さて付き添いをしているのがHさんです。遠く紀の川市から毎日、看病のため付き添いに日赤にきています。心の清らかな女性で、「私の今の幸せは、おじさんが授けてくれたものですから」と言って看病を続けているのです。その言葉の意味が分からなかったのですが、病室を後にしてからその理由を聞いて驚きました。
KさんとHさんとの関係を知らなかったのですが、素晴らしい関係だったのです。Kさんは80歳代後半、Hさんは50歳代で年の差は親子ほどです。
私がもの心のつくずっと以前、幸せな家庭と仕事を築いていたKさん夫婦には子どもがいませんでした。Kさんとの友人のHさんのお母さんは、ご主人を病気で亡くしました。Hさんのお母さんと小さなHさんは二人で暮らすことになりましたが、当時は日本全体が貧しい時代で、今ほど女性に仕事はありませんでした。小さい子どもと二人では経済的に生活が成り立たないことをお母さんは感じていました。そんな時、Hさんのお母さんに再婚の話が持ち上がりました。まだ若かったHさんのお母さんは、もし新しい夫との間に子どもが生まれたら、この子の居場所がなくなると心配しました。
そこで子どもが欲しいのに子宝に恵まれなかったKさんに相談したのです。「Hさんを養子として迎えて欲しい」と。子どもが欲しかったKさんは、友人の子どもであり優しいHさんを迎え入れることを歓迎しました。
当時幼稚園児だったHさんはKさんのところに行きました。そして幼稚園から小学校低学年までの4年間をKさんの子どもとして暮らしたのです。ところがその生活は4年間だけだったのです。
理由はHさんのお母さんに子どもが生まれなくて、4年後に引き取られたのです。その時の両者の心を思うと、悲しくて寂しくて適切な言葉がありません。どんな気持ちでKさんの自宅を後にして別れたのでしょうか。そうしてHさんはHさんとして大人になりました。あれから50年近くが経過しています。現役生活を終えて二人の生活をしていたKさんご夫婦は二人とも80歳代後半の年齢に達しています。奥さんは認知が入り、Kさんもすっかり衰えました。子どものいない二人の面倒を見てくれる人はいないのです。
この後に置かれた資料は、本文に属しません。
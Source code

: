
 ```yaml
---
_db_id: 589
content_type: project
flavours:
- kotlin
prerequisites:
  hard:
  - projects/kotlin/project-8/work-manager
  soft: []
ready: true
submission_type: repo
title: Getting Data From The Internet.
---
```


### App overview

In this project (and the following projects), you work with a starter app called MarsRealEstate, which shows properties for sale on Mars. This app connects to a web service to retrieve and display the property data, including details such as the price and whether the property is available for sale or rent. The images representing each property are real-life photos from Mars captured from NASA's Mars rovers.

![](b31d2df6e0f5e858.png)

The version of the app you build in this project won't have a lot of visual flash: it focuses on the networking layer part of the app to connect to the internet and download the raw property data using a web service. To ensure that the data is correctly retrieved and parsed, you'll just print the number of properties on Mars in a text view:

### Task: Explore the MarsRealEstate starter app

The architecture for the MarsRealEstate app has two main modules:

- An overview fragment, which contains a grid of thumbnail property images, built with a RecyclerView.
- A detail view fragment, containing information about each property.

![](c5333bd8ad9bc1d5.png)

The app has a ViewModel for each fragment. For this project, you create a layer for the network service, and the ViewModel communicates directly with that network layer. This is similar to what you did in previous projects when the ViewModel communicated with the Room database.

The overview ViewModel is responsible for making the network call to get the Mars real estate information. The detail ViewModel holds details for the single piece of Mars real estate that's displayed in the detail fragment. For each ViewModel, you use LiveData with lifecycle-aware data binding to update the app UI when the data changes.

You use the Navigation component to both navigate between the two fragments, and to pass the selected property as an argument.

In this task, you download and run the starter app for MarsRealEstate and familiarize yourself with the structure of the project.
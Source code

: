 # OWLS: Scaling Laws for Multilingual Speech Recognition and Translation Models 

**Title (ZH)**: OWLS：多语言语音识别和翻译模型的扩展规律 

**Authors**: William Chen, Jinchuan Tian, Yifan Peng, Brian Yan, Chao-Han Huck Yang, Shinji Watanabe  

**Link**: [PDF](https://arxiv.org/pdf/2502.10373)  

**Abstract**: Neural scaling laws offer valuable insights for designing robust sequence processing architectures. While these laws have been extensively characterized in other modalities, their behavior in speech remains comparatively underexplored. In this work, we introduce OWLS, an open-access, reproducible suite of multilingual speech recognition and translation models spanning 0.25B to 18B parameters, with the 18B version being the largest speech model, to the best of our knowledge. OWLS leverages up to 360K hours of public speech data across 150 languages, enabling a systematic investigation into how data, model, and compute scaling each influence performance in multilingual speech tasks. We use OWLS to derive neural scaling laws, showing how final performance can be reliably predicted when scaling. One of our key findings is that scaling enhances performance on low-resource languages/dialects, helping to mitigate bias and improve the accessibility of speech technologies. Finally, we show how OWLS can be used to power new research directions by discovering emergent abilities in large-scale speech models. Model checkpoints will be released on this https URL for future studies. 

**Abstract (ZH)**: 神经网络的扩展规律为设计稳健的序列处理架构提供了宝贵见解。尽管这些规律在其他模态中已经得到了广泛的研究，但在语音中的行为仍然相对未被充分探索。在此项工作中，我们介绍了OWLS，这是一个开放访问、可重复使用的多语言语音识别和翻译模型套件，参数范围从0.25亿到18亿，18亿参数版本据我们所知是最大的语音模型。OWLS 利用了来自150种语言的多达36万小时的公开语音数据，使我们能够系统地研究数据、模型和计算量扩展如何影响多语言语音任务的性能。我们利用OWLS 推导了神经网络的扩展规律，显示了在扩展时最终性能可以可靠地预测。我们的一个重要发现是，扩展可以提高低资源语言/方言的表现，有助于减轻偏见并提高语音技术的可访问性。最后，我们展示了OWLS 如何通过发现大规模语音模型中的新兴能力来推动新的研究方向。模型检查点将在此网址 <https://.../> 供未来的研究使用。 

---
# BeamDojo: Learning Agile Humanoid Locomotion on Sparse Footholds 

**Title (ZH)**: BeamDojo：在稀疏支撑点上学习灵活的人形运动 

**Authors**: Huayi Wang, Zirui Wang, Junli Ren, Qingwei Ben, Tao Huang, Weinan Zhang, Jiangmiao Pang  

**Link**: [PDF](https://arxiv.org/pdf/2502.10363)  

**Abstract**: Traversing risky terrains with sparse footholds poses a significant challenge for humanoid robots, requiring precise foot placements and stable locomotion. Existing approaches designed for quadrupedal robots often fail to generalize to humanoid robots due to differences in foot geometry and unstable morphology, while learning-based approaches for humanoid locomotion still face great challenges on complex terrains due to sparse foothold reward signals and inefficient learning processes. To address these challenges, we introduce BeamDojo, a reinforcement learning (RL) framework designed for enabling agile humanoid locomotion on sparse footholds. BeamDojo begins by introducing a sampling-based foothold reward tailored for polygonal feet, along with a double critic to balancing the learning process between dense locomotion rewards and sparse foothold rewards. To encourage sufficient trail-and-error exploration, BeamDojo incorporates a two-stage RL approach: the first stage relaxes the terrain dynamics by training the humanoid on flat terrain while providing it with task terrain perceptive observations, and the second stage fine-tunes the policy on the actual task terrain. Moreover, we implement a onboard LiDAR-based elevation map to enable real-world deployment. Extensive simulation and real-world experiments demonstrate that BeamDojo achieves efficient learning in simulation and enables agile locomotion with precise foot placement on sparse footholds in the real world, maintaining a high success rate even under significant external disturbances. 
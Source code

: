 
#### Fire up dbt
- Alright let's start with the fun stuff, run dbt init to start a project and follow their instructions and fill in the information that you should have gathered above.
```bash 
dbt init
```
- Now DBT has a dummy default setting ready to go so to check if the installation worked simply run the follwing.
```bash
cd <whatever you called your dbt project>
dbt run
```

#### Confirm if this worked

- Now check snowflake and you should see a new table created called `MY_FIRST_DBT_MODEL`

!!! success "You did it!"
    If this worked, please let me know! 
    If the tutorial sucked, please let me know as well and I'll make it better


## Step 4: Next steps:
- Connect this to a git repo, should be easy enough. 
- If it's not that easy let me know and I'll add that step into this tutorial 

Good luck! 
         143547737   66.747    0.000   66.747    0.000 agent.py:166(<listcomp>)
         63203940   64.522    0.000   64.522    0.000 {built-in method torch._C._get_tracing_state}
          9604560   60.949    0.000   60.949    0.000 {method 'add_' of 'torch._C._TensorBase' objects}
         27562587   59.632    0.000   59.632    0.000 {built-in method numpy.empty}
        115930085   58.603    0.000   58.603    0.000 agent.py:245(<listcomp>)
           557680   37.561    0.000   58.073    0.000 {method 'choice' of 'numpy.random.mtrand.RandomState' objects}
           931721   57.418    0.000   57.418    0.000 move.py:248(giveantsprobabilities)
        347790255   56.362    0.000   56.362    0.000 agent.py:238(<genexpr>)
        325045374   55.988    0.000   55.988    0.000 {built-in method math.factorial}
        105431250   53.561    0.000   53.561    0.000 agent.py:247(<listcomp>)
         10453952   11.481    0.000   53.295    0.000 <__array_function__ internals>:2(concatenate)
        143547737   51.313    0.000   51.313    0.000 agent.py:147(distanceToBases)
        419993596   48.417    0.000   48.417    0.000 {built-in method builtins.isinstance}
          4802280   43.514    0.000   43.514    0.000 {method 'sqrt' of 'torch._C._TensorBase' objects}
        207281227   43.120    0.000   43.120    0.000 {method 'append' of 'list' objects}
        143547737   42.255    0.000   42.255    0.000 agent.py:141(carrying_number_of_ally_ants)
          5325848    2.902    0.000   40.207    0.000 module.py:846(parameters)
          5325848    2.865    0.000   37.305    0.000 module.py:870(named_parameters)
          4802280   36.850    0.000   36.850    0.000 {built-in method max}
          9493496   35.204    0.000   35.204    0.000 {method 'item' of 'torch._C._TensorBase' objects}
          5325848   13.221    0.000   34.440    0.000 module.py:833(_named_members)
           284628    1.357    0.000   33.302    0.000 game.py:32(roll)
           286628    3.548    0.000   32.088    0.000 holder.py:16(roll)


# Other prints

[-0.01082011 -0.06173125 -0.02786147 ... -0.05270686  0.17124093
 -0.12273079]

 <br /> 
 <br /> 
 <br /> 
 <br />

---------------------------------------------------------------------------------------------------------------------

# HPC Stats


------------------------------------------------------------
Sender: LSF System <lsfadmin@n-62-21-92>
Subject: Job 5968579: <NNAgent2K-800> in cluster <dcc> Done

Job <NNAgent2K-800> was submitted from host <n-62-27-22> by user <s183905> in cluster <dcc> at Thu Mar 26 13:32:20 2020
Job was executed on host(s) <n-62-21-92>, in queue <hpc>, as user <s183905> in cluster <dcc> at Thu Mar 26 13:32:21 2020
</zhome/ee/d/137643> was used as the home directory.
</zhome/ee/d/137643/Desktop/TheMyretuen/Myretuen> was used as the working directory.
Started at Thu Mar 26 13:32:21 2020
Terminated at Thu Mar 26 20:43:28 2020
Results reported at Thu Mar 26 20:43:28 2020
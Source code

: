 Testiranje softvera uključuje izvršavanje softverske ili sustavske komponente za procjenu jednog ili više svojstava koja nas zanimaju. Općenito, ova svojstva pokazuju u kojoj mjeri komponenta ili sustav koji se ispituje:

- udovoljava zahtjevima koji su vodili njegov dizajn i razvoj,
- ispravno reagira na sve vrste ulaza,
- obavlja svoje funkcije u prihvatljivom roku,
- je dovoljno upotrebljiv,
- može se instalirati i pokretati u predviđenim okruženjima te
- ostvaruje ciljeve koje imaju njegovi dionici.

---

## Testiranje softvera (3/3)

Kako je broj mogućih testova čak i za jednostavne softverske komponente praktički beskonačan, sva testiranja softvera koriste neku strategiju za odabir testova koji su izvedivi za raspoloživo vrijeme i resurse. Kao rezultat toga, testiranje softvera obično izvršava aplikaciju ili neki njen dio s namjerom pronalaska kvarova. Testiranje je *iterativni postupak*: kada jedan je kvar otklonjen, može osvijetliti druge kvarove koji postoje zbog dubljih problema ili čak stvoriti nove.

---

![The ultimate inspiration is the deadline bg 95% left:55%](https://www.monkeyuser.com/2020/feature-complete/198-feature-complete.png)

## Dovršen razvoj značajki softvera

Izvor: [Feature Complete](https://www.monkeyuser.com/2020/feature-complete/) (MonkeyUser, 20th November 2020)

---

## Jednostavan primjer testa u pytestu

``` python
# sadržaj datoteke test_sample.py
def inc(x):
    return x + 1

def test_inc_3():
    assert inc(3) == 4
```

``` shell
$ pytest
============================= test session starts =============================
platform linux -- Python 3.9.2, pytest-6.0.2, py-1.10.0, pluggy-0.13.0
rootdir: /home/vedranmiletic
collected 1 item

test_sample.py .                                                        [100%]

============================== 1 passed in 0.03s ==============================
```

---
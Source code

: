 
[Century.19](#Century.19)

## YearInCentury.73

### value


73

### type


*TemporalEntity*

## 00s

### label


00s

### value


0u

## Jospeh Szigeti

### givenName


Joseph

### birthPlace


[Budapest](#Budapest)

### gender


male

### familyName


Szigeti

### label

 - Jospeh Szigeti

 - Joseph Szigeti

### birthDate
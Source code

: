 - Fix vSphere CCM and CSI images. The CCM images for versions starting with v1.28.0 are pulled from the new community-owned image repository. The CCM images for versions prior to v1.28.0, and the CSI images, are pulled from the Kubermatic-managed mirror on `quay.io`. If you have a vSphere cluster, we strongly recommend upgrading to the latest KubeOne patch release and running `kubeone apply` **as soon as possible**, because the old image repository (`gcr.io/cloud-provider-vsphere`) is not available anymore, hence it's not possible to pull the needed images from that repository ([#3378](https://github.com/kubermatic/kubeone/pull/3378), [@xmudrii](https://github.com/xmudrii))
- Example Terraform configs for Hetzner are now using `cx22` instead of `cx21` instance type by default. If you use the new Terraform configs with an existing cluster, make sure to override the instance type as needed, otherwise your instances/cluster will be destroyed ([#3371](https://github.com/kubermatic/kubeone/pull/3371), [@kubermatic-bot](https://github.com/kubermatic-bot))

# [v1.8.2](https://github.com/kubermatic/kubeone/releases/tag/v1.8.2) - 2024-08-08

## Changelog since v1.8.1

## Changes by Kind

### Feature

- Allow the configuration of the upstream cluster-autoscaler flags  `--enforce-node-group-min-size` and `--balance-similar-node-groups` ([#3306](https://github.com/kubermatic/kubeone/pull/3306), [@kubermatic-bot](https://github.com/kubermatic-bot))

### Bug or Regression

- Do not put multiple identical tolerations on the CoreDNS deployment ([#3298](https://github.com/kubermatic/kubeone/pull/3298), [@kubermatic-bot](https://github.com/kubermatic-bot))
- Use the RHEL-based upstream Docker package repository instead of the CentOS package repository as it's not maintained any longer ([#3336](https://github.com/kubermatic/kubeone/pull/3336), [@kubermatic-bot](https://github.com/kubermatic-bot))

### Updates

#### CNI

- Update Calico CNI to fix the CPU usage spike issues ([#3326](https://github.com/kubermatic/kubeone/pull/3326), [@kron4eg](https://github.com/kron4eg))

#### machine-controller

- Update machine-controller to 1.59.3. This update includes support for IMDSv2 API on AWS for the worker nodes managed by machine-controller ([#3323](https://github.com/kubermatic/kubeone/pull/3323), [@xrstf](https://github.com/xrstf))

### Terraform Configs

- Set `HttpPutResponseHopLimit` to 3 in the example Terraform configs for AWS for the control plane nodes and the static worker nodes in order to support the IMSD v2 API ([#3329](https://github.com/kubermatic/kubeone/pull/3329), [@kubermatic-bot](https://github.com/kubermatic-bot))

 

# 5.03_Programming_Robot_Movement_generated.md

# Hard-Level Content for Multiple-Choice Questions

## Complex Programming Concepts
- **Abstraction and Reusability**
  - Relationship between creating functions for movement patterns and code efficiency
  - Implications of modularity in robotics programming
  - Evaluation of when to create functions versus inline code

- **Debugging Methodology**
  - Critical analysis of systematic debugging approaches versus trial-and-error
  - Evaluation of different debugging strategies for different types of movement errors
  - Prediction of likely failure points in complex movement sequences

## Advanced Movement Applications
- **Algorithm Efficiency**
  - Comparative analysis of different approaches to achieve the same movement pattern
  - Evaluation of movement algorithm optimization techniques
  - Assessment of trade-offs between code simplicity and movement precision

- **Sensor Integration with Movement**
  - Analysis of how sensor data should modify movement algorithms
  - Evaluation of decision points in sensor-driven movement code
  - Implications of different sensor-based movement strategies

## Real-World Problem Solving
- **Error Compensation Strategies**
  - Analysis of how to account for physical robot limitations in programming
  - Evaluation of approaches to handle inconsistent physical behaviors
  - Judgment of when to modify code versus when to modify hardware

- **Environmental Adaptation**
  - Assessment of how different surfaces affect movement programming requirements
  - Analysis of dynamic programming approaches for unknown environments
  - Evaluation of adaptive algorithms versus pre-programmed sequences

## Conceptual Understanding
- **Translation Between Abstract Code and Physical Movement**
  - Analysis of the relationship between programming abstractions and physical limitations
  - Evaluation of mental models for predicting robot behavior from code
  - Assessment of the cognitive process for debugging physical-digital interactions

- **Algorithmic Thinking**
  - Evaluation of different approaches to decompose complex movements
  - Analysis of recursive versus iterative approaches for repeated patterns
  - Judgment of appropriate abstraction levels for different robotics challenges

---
そんな中の入院でした。身寄りのないKさんに付き添っているのがHさんなのです。幼稚園児時代の4年間、育ててくれたKさんを自分の父親のように看病しています。病室で拝見していると、実の父親のように接していました。
毎日、紀の川市から日赤に通うのは簡単なことではありません。しかし小さい時に受けてご恩を今、返しているのです。
「私の今の幸せは、おじさんが授けてくれたものですから」の言葉の意味はそんな深い意味を持っていたのです。恐らく苦労の連続の末掴んだ幸せだと思いますが、その基礎を作ってくれたのがKさんご夫婦だったことを決して忘れていないのです。勿論、入院したから付き添いを始めたのではありません。ずっと自分の父親と母親のように接していたことを知っています。そしてHさんには今、4人の両親がいることになります。小さい頃、苦労をしたことが、結果として4人の素晴らしい両親を与えてくれたのです。これは神様のプレゼントです。介護や看病のことを不満に思うどころか、感謝して対応している気持ちが分かります。
冬の日赤で繰り広げられている神様の贈り物のような実話です。寒い季節が暖かく染まり幸せな気持ちになりました。こんなことがあるから毎日が素晴らしいのです。私は毎日のようにお会いさせてもらっている皆さんに感謝しています。皆さんのドラマを受け取らせてもらっているからです。そして私にできるお返しは、このままだったら埋もれてしまうドラマを、多くの皆さんに伝えることです。人生の場らしいドラマを待っている人は多いのです。
KさんとHさんのドラマは冬の病室に相応しい暖かいものです。冬は春につながっています。春には退院して、ドラマの第二章を誕生させてくれそうです。
お世話になっている方の通夜式に参列させていただきました。悲しい出来事は突然に訪れます。心が暖かい冬もあれば冷たい冬もあります。写真の微笑のように安らかにお眠り下さい。心からご冥福をお祈りしています。